New claim filed against St. Helena dentist


Legal troubles are mounting for a St. Helena dentist accused by seven former patients of fraud and negligence.

Dr. Michael Njo was already facing four lawsuits filed against him by former patients claiming he lied about the work he did or performed shoddy dentistry that sent them to other dentists for expensive repairs. Then, late last month, another patient filed suit.

Rene Sfeir, Suzette Toft, Margaretha Neal, Jill and Dario Gambetta, and Steve and Michele Campbell have filed complaints against Njo in Napa County Superior Court in recent months, all brought by San Francisco lawyer June Bashant. Sfeir filed suit late last month, and a court date in the Gambetta case is scheduled for February.

Njo has denied wrongdoing in the Gambetta and Campbell cases, and has not filed court papers in the other cases. He did not respond to phone calls for this story.

According to the Dental Board of California, which regulates the practice of dentistry in California, Njo’s license is in good standing. The agency does not release information about patient complaints against dentists.

Njo’s Oakland-based attorney, Michael Treppa, cautioned that court-filed complaints were not necessarily established facts, but did not go into more detail.

Bashant did not return phone calls.

Court cases against the dentist have built up since September, when the Gambettas and the Campbells filed their lawsuits.

Jill Gambetta claims Njo conducted faulty work on six of her teeth, including the placement of one crown.

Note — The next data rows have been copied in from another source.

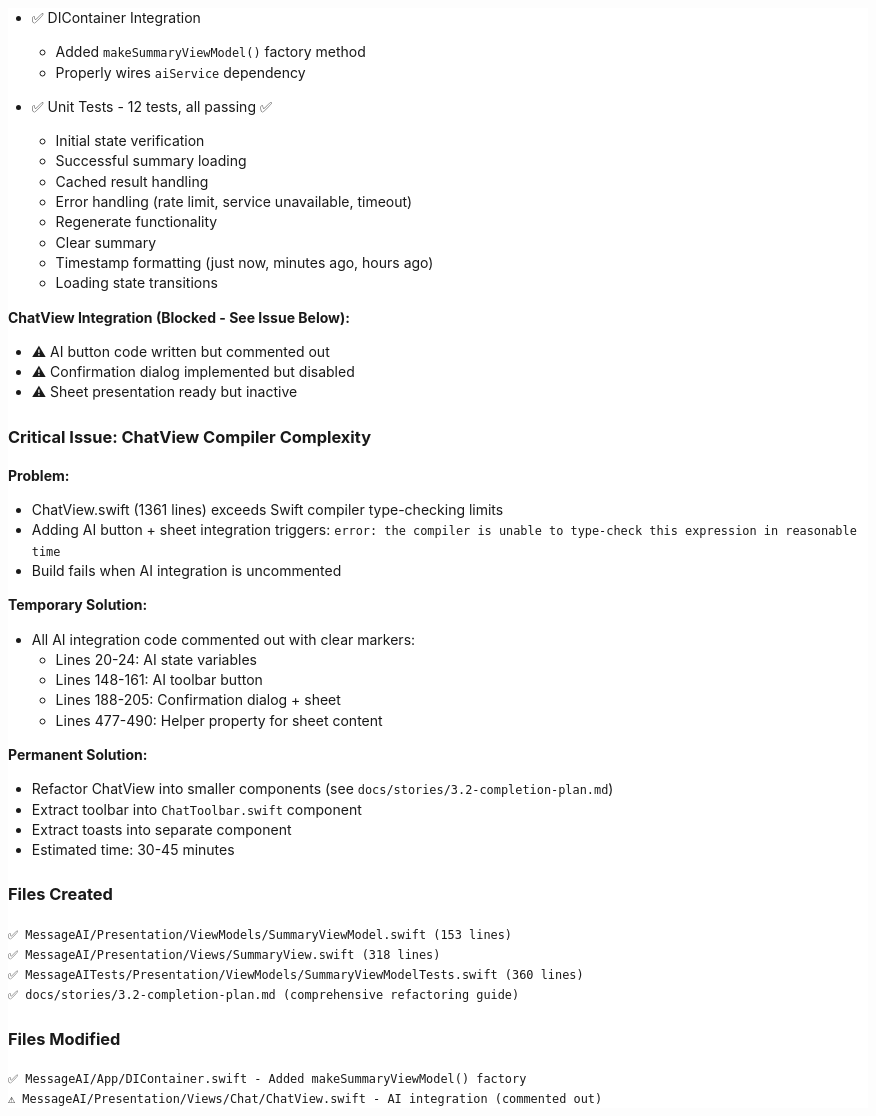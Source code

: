 - ✅ DIContainer Integration
  - Added `makeSummaryViewModel()` factory method
  - Properly wires `aiService` dependency

- ✅ Unit Tests - 12 tests, all passing ✅
  - Initial state verification
  - Successful summary loading
  - Cached result handling
  - Error handling (rate limit, service unavailable, timeout)
  - Regenerate functionality
  - Clear summary
  - Timestamp formatting (just now, minutes ago, hours ago)
  - Loading state transitions

**ChatView Integration (Blocked - See Issue Below):**
- ⚠️ AI button code written but commented out
- ⚠️ Confirmation dialog implemented but disabled
- ⚠️ Sheet presentation ready but inactive

### Critical Issue: ChatView Compiler Complexity

**Problem:**
- ChatView.swift (1361 lines) exceeds Swift compiler type-checking limits
- Adding AI button + sheet integration triggers: `error: the compiler is unable to type-check this expression in reasonable time`
- Build fails when AI integration is uncommented

**Temporary Solution:**
- All AI integration code commented out with clear markers:
  - Lines 20-24: AI state variables
  - Lines 148-161: AI toolbar button
  - Lines 188-205: Confirmation dialog + sheet
  - Lines 477-490: Helper property for sheet content

**Permanent Solution:**
- Refactor ChatView into smaller components (see `docs/stories/3.2-completion-plan.md`)
- Extract toolbar into `ChatToolbar.swift` component
- Extract toasts into separate component
- Estimated time: 30-45 minutes

### Files Created

```
✅ MessageAI/Presentation/ViewModels/SummaryViewModel.swift (153 lines)
✅ MessageAI/Presentation/Views/SummaryView.swift (318 lines)
✅ MessageAITests/Presentation/ViewModels/SummaryViewModelTests.swift (360 lines)
✅ docs/stories/3.2-completion-plan.md (comprehensive refactoring guide)
```

### Files Modified

```
✅ MessageAI/App/DIContainer.swift - Added makeSummaryViewModel() factory
⚠️ MessageAI/Presentation/Views/Chat/ChatView.swift - AI integration (commented out)
```
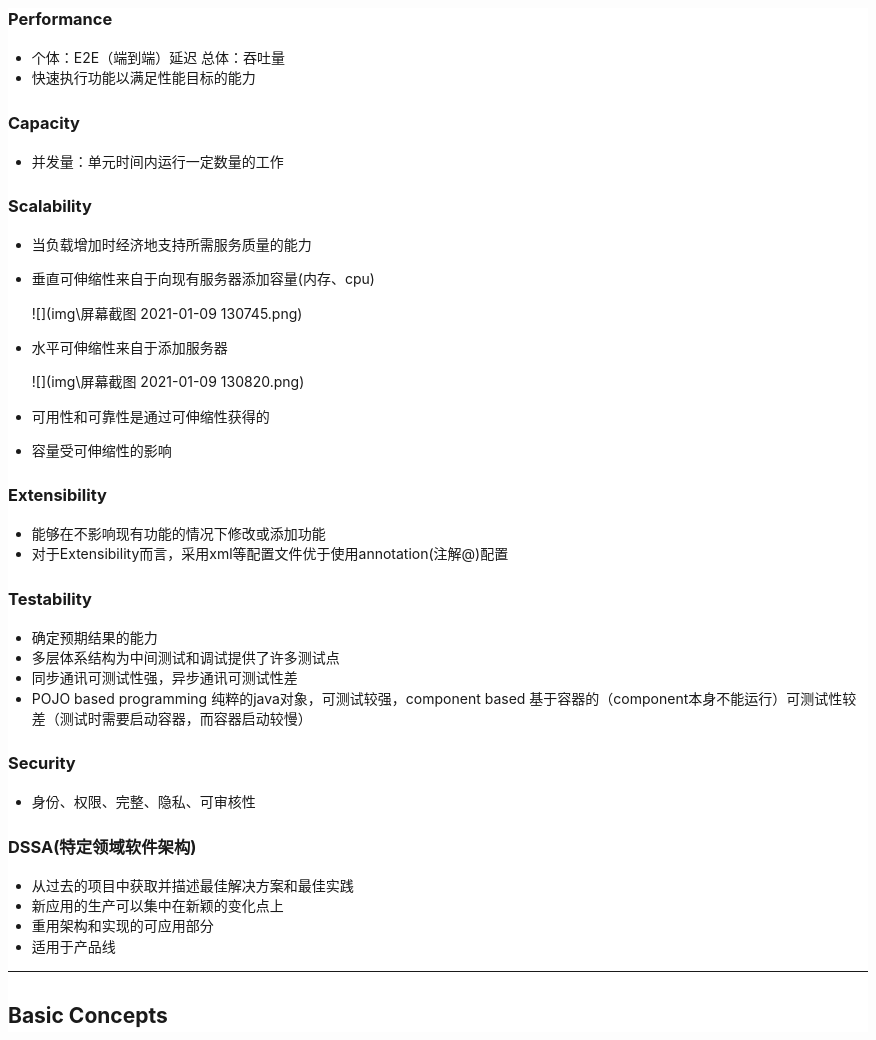 ### Performance

- 个体：E2E（端到端）延迟
  总体：吞吐量
- 快速执行功能以满足性能目标的能力

### Capacity

- 并发量：单元时间内运行一定数量的工作

### Scalability

- 当负载增加时经济地支持所需服务质量的能力

- 垂直可伸缩性来自于向现有服务器添加容量(内存、cpu) 

  ![](img\屏幕截图 2021-01-09 130745.png)

- 水平可伸缩性来自于添加服务器 

  ![](img\屏幕截图 2021-01-09 130820.png)

- 可用性和可靠性是通过可伸缩性获得的

- 容量受可伸缩性的影响

### Extensibility

- 能够在不影响现有功能的情况下修改或添加功能
- 对于Extensibility而言，采用xml等配置文件优于使用annotation(注解@)配置

### Testability

- 确定预期结果的能力
- 多层体系结构为中间测试和调试提供了许多测试点
- 同步通讯可测试性强，异步通讯可测试性差
- POJO based programming 纯粹的java对象，可测试较强，component based 基于容器的（component本身不能运行）可测试性较差（测试时需要启动容器，而容器启动较慢）

### Security

- 身份、权限、完整、隐私、可审核性

### DSSA(特定领域软件架构)  

- 从过去的项目中获取并描述最佳解决方案和最佳实践
- 新应用的生产可以集中在新颖的变化点上
- 重用架构和实现的可应用部分
- 适用于产品线

------

## Basic Concepts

Dario Gambetta claims Njo failed to correct eight teeth, exacerbating his periodontal disease at the time.

Steve Campbell claims Njo performed defective work on four of his teeth, while Michele Campbell said two of her teeth had shoddy work done of them, one so bad it had to be pulled out. Both claimed Njo lied to them about placing crowns on other teeth.

Toft filed suit in October, claiming Njo performed substandard work on five teeth, resulting in tooth and gum damage.

Neal filed suit in September, saying Njo damaged more than 20 of her teeth with poorly placed crowns, causing what she estimated would be about $70,000 in dental repairs. She said she had been a friend of Njo’s when she agreed to let him work on her teeth, eventually paying him $31,000 for his work.

“Because it was so much money I had to file suit against him,” she said after filing her complaint.

Sfeir alleges Njo lied to her about placing dental crowns on 11 of her teeth.

Treppa questioned the way the stories surfaced in the media, saying the media had been tipped off to the cases.

“It’s clear that they’ve taken an approach to defame him through the local newspaper,” he said.

But Njo is no stranger to civil court.

While working in Redwood City during the 1990s, Njo was the subject of three lawsuits.

Wells Fargo sued Njo for more than $56,000 it said it was owed. Njo’s former business partner, Dr. Arthur Manzo, sued Njo for money related to a dental school partnership.

Both of those cases were eventually dismissed. Treppa declined to say whether Njo had agreed to pay any financial settlements or agree to any other concessions before the cases were dismissed.

The dentist was cleared by the state dental board in connection with a 1997 case involving the death of 5-year-old Benjamin Shimshock. Njo had referred the boy to Dr. Marianne Truta for care. The boy died after Truta gave him anesthesia. The dental board investigated and revoked her license.